Partly because it can be costly, many experiments integrating tech and fashion have happened in the haute couture fashion scene, while the most high-tech stuff people wear off of the runway tends to be whatever butt-lifting material Lululemon concocts in its dungeons. There’s clearly room for improvement, a compromise of sorts.

This gap is where companies like CuteCircuit come in. The London-based design house is gaining fame for its high-tech couture creations, but also because it’s experimenting with technologically advanced wearables meant for a wider audience.

“We like to see people wearing CuteCircuit everyday as well as for special occasions,” Francesca Rosella and Ryan Genz, CuteCurcuit’s co-founders, told me via email. The company’s haute couture inventions include costumes for Katy Perry with built-in lights syncronized to her music. They also made a “Twitter dress” that displays tweets based on hashtag recognition. Former Pussycat Dolls singer Nicole Scherzinger wore it in London:

Some of CuteCircuit’s ready-to-wear clothes are not quite as blingy as Scherzinger’s dress, but still come with plenty of built-in electronics. They use materials like LED lights, conductive ribbons and fibers, and tiny microelectronics to produce clothes that look totally normally—until you flip the switch and turn them “on.”

Rosella and Gentz are especially excited about some of the pieces from their recent show at New York Fashion Week, including the iMiniSkirt. The skirt is connected to an app CuteCircuit created, called Q. “Via the Q smartphone App the wearer can change the colour of their iMiniSkirt at any time, this is because the garments are made of Magic Fabric, a special fabric covered in thousands of microLEDs, designed and developed by CuteCircuit,” the designers explained. “Magic Fabric is perfectly smooth and comfortable like other fashion fabrics, but is also magical, as it can change color, play video (at 25 frames per second), [and] connect to the Internet and social media to display tweets in real time.”  

The only downside of CuteCircuit’s impressive fashion: Even the ready-to-wear clothes are expensive. The iMiniSkirt, for example, retails for a whopping £3,750.00, or $6,308.25. Other items are much more affordable, but think Barney’s prices versus H&M; most items cost well over $100.
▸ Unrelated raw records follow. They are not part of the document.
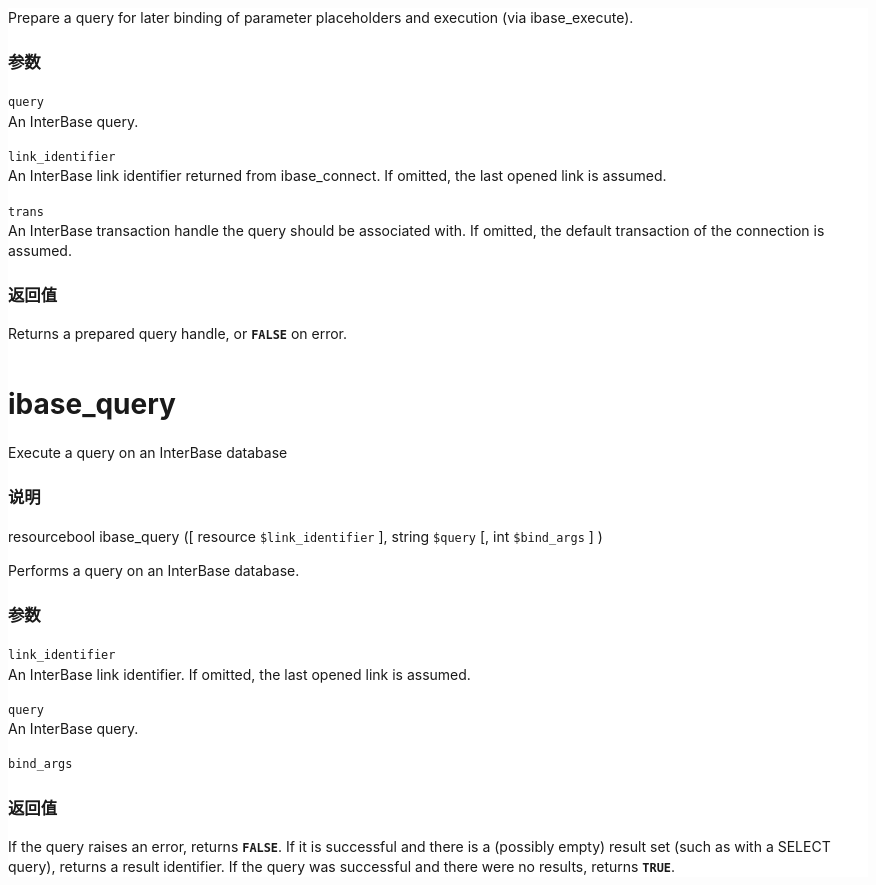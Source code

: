 Prepare a query for later binding of parameter placeholders and
execution (via <span class="function">ibase\_execute</span>).

### 参数

`query`  
An InterBase query.

`link_identifier`  
An InterBase link identifier returned from <span
class="function">ibase\_connect</span>. If omitted, the last opened link
is assumed.

`trans`  
An InterBase transaction handle the query should be associated with. If
omitted, the default transaction of the connection is assumed.

### 返回值

Returns a prepared query handle, or **`FALSE`** on error.

ibase\_query
============

Execute a query on an InterBase database

### 说明

<span class="type"><span class="type">resource</span><span
class="type">bool</span></span> <span
class="methodname">ibase\_query</span> (\[ <span
class="methodparam"><span class="type">resource</span>
`$link_identifier`</span> \], <span class="methodparam"><span
class="type">string</span> `$query`</span> \[, <span
class="methodparam"><span class="type">int</span> `$bind_args`</span> \]
)

Performs a query on an InterBase database.

### 参数

`link_identifier`  
An InterBase link identifier. If omitted, the last opened link is
assumed.

`query`  
An InterBase query.

`bind_args`  

### 返回值

If the query raises an error, returns **`FALSE`**. If it is successful
and there is a (possibly empty) result set (such as with a SELECT
query), returns a result identifier. If the query was successful and
there were no results, returns **`TRUE`**.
Of course CuteCircuit isn’t the only company exploring high-tech clothes. Joshua Hubert’s Pixadelic vest is similar to the idea behind the iMiniSkirt: The top flashes hundreds of tiny LED lights into custom-made patterns. Hubert even made a shirt into a Tetris game:  

Cover Magazine recently highlighted several fashion businesses focusing on haptic clothing, or clothing the react to the human physiology or tactile movements. For instance Sensoree created a “Mood Sweater” with an illuminated collar: Unlike CuteCircuit’s clothes, you can see the technology at work here, since wearers place sensors on their wrists and a wire connects them to the top. The colors change according to the wearer’s “excitement levels,” and while that might not sound assuringly scientific, it certainly looks beautiful, like a modern mood ring. Light blue means zen tranquility, and if you see someone wearing the sweater with the collar lit up in purple, take heed: It means they’re aroused or excited. Sensoree has these sweaters available for pre-order.

Others are more interesting in experimenting with tech in clothing for the sake of function rather than form. OMSignal, for instance, offers a biometric men’s fitness line, with shirts that track activity, physiological stress, and fitness levels, like a sophisticated Fitbit woven into a workout tank.

However none of these options are exactly affordable. It’s not cheap to embed tech into clothes without looking totally clunky or obvious, and CuteCircuit’s more expensive pieces are also, not surprisingly, the best examples of how to marry fashion and technology in a way that doesn’t feel forced or gimmicky. They’re expensive for a reason.

It will take time for these smart clothes to also come with smarter prices. The most affordable wearable high-tech items are probably, at this point in time, vibrating panties. It’s nearly impossible to find a dress or coat with embedded electronics for under a few hundred dollars… but underwear is another story. At least, for now: Hopefully someday soon we can live in a world where clothig beyond electronic undergarments are affordable.